Audition was originally a project of the Japanese company Omega Project, who wanted to make a horror film after the great financial success of their previous production Ring. To create the film, the company purchased the rights to Murakami's book and hired screenwriter Daisuke Tengan and director Miike to film an adaptation. The cast and crew consisted primarily of people Miike had worked with on previous projects, with the exception of Shiina, who had worked as a model prior to her career in film. The film was shot in about three weeks in Tokyo.
The film premiered, with a few other Japanese horror films, at the Vancouver International Film Festival, but it received much more attention when it was shown at the Rotterdam International Film Festival in 2000, where it received the FIPRESCI Prize and the KNF Award. Following a theatrical release in Japan, the film continued to play at festivals and had theatrical releases in the United States and United Kingdom, followed by several home media releases. Audition was received positively by Western film critics on its release, with many noting the final torture sequence in the film and how it contrasts with the non-horrific scenes before. The film has appeared on several lists of the best horror films ever made, and has had an influence on other horror films and directors including Eli Roth and the Soska sisters.
Shigeharu Aoyama's friend Yasuhisa Yoshikawa, a film producer, devises a mock casting audition at which young women audition for the "part" of Aoyama's new wife. Aoyama agrees to the plan and is immediately enchanted by Asami Yamazaki, attracted to her apparent emotional depth.

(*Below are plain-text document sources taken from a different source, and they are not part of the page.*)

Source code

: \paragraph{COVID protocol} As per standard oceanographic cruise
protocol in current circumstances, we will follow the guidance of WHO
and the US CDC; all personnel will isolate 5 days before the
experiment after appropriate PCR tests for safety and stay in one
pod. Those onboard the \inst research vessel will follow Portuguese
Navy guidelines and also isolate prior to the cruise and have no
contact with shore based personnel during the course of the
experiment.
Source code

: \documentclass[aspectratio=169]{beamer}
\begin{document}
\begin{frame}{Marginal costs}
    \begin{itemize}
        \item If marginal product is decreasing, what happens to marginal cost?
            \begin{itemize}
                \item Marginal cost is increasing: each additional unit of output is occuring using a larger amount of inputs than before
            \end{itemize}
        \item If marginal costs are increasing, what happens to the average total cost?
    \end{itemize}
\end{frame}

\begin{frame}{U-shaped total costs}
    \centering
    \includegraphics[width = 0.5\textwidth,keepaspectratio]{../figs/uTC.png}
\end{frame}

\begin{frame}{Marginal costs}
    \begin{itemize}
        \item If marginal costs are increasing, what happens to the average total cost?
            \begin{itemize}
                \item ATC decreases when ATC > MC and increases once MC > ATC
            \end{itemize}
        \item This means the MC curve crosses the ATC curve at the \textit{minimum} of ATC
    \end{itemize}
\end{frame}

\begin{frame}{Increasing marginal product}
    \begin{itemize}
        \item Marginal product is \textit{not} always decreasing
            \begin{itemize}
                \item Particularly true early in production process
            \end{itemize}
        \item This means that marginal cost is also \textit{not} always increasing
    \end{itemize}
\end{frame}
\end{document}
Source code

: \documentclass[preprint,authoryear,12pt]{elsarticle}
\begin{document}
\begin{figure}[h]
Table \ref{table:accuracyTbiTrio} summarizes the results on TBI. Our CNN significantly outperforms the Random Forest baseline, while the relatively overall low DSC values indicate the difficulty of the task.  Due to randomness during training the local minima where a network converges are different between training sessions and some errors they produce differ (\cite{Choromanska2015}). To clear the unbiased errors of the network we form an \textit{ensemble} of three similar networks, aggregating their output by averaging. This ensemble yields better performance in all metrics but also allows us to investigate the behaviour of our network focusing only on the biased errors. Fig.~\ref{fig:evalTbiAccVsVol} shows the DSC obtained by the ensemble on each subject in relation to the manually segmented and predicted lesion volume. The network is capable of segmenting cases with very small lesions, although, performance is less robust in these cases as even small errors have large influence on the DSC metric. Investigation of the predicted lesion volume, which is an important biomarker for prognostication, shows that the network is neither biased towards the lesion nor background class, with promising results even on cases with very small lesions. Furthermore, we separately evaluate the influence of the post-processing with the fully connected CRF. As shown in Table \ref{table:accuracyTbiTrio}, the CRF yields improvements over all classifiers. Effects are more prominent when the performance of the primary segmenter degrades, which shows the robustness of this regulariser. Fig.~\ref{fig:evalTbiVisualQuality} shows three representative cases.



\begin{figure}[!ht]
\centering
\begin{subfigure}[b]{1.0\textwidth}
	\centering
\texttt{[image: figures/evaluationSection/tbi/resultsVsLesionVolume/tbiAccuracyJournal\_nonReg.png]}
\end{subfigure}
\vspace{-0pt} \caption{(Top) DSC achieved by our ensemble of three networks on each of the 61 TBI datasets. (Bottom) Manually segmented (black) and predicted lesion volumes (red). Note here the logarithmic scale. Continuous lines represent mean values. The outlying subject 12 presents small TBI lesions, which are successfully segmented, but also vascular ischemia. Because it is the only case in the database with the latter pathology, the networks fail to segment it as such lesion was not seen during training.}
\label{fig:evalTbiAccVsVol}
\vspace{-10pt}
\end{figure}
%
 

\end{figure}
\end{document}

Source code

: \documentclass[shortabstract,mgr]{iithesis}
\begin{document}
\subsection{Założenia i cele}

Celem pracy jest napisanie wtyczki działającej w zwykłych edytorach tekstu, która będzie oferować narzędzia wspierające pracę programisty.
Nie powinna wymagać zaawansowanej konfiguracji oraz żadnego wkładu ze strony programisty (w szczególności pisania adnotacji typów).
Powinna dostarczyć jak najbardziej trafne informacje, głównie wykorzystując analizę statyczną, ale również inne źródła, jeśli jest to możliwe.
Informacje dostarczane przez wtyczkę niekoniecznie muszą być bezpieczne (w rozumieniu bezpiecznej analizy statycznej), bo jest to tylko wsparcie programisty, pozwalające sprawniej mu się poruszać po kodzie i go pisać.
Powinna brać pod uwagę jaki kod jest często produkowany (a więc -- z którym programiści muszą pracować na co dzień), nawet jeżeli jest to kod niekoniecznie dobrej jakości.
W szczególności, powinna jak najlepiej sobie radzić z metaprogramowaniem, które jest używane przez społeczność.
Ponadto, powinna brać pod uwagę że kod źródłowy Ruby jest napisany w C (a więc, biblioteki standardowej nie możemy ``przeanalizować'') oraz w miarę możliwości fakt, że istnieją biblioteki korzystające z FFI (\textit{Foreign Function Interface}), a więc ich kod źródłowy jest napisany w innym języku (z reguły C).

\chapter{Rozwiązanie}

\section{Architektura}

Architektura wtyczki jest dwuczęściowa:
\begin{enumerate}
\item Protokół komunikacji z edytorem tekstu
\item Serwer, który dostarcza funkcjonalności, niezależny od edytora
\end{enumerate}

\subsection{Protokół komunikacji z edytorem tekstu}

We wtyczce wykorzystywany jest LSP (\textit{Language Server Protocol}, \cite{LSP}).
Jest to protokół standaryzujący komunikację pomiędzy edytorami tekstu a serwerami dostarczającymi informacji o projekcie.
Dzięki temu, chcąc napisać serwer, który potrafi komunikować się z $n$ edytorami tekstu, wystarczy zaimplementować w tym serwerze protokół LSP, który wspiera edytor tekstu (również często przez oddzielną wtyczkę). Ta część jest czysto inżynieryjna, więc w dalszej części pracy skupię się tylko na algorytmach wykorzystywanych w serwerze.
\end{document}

Yoshikawa attempts to reach any of the references on her résumé, such as a music producer she claimed to work for, who is missing. However, Aoyama is so enthralled by her that he pursues her anyway. She lives in an empty apartment, containing a sack and a phone. For four days after the audition, she sits perfectly still next to the phone waiting for it to ring. When it finally does, she answers pretending that she never expected Aoyama to call. After several dates, she agrees to accompany him to a seaside hotel, where a smitten Aoyama intends to propose marriage. At the hotel, Asami reveals burn scars on her body. Before having sex, Asami demands that Aoyama pledge his love to her and no one else. A deeply moved Aoyama agrees. In the morning, Asami is nowhere to be found.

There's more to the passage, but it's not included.